Action item - The listing below must be repeated word for word, without its pictures.

Records to process -
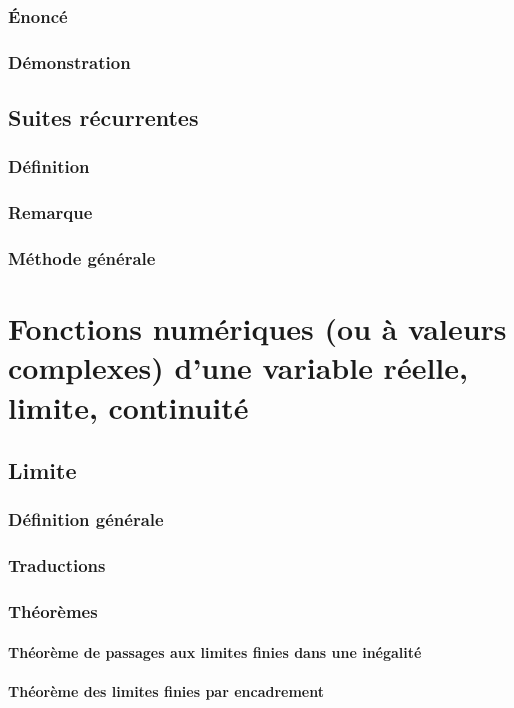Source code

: \documentclass[12pt,a4paper,french]{book}
\begin{document}
		\subsection{Énoncé}
		\subsection{Démonstration}
	\section{Suites récurrentes}
		\subsection{Définition}
		\subsection{Remarque}
		\subsection{Méthode générale}
		
\chapter{Fonctions numériques (ou à valeurs complexes) d'une variable réelle, limite, continuité}
	\section{Limite}
		\subsection{Définition générale}
		\subsection{Traductions}
		\subsection{Théorèmes}
			\subsubsection{Théorème de passages aux limites finies dans une inégalité}
			\subsubsection{Théorème des limites finies par encadrement}
\end{document}
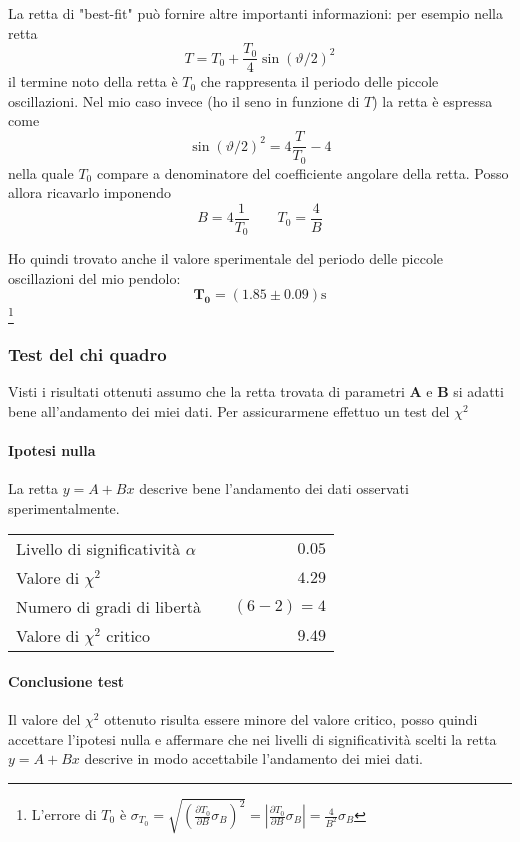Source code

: \documentclass{article}
\begin{document}
	
	\vspace{1.5cm}
	\noindent
	La retta di "best-fit" può fornire altre importanti informazioni: per esempio nella retta 
	\[
	T = T_0 + \frac{T_0}{4}\sin{\left(\vartheta/2\right)}^2
	\]
	il termine noto della retta è $T_0$ che rappresenta il periodo delle piccole oscillazioni. Nel mio caso invece (ho il seno in funzione di $T$) la retta è espressa come
	\[
	\sin{\left(\vartheta/2\right)}^2 = 4\frac{T}{T_0} - 4
	\]
	nella quale $T_0$ compare a denominatore del coefficiente angolare della retta. Posso allora ricavarlo imponendo
	\[
	B =  4\frac{1}{T_0} \qquad T_0 = \frac{4}{B} 
	\]
	
	\noindent
	Ho quindi trovato anche il valore sperimentale del periodo delle piccole oscillazioni del mio pendolo:
	\[
	\mathbf{T_0} = (1.85 \pm 0.09)\text{s}
	\]
	\footnote{L'errore di $T_0$ è $\sigma_{T_0} = \sqrt{\left(\frac{\partial T_0}{\partial B}\sigma_{B}\right)^2} = \left|\frac{\partial T_0}{\partial B}\sigma_{B}\right| = \frac{4}{B^2}\sigma_B$}
	
	\subsubsection{Test del chi quadro}
	Visti i risultati ottenuti assumo che la retta trovata di parametri $\mathbf{A}$ e $\mathbf{B}$ si adatti bene all'andamento dei miei dati. Per assicurarmene effettuo un test del $\chi^2$
	
	\paragraph{Ipotesi nulla} La retta $y = A + Bx$ descrive bene l'andamento dei dati osservati sperimentalmente.
	
	\vspace{0.7cm}
	\begin{table}[H]
		\centering
		\begin{tabular}{lr} 
			Livello di significatività $\alpha$		&$\quad 0.05$  \\
			Valore di $\chi ^2$             	& $\quad 4.29$       \\
			Numero di gradi di libertà      	& $\quad (6-2) = 4$         \\   
			Valore di $\chi ^2$ critico     	& $\quad 9.49$
		\end{tabular}
	\end{table}
	\vspace{0.7cm}
	
	\paragraph{Conclusione test} Il valore del $\chi^2$ ottenuto risulta essere minore del valore critico, posso quindi accettare l'ipotesi nulla e affermare che nei livelli di significatività scelti la retta $y = A + Bx$ descrive in modo accettabile l'andamento dei miei dati.
	
\end{document}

Your solution -
Source code

: \documentclass[12pt,a4paper,french]{book}
\begin{document}
		\subsection{Énoncé}
		\subsection{Démonstration}
	\section{Suites récurrentes}
		\subsection{Définition}
		\subsection{Remarque}
		\subsection{Méthode générale}
		
\chapter{Fonctions numériques (ou à valeurs complexes) d'une variable réelle, limite, continuité}
	\section{Limite}
		\subsection{Définition générale}
		\subsection{Traductions}
		\subsection{Théorèmes}
			\subsubsection{Théorème de passages aux limites finies dans une inégalité}
			\subsubsection{Théorème des limites finies par encadrement}
\end{document}
Source code

: \documentclass{article}
\begin{document}
	
	\vspace{1.5cm}
	\noindent
	La retta di "best-fit" può fornire altre importanti informazioni: per esempio nella retta 
	\[
	T = T_0 + \frac{T_0}{4}\sin{\left(\vartheta/2\right)}^2
	\]
	il termine noto della retta è $T_0$ che rappresenta il periodo delle piccole oscillazioni. Nel mio caso invece (ho il seno in funzione di $T$) la retta è espressa come
	\[
	\sin{\left(\vartheta/2\right)}^2 = 4\frac{T}{T_0} - 4
	\]
	nella quale $T_0$ compare a denominatore del coefficiente angolare della retta. Posso allora ricavarlo imponendo
	\[
	B =  4\frac{1}{T_0} \qquad T_0 = \frac{4}{B} 
	\]
	
	\noindent
	Ho quindi trovato anche il valore sperimentale del periodo delle piccole oscillazioni del mio pendolo:
	\[
	\mathbf{T_0} = (1.85 \pm 0.09)\text{s}
	\]
	\footnote{L'errore di $T_0$ è $\sigma_{T_0} = \sqrt{\left(\frac{\partial T_0}{\partial B}\sigma_{B}\right)^2} = \left|\frac{\partial T_0}{\partial B}\sigma_{B}\right| = \frac{4}{B^2}\sigma_B$}
	
	\subsubsection{Test del chi quadro}
	Visti i risultati ottenuti assumo che la retta trovata di parametri $\mathbf{A}$ e $\mathbf{B}$ si adatti bene all'andamento dei miei dati. Per assicurarmene effettuo un test del $\chi^2$
	
	\paragraph{Ipotesi nulla} La retta $y = A + Bx$ descrive bene l'andamento dei dati osservati sperimentalmente.
	
	\vspace{0.7cm}
	\begin{table}[H]
		\centering
		\begin{tabular}{lr} 
			Livello di significatività $\alpha$		&$\quad 0.05$  \\
			Valore di $\chi ^2$             	& $\quad 4.29$       \\
			Numero di gradi di libertà      	& $\quad (6-2) = 4$         \\   
			Valore di $\chi ^2$ critico     	& $\quad 9.49$
		\end{tabular}
	\end{table}
	\vspace{0.7cm}
	
	\paragraph{Conclusione test} Il valore del $\chi^2$ ottenuto risulta essere minore del valore critico, posso quindi accettare l'ipotesi nulla e affermare che nei livelli di significatività scelti la retta $y = A + Bx$ descrive in modo accettabile l'andamento dei miei dati.
	
\end{document}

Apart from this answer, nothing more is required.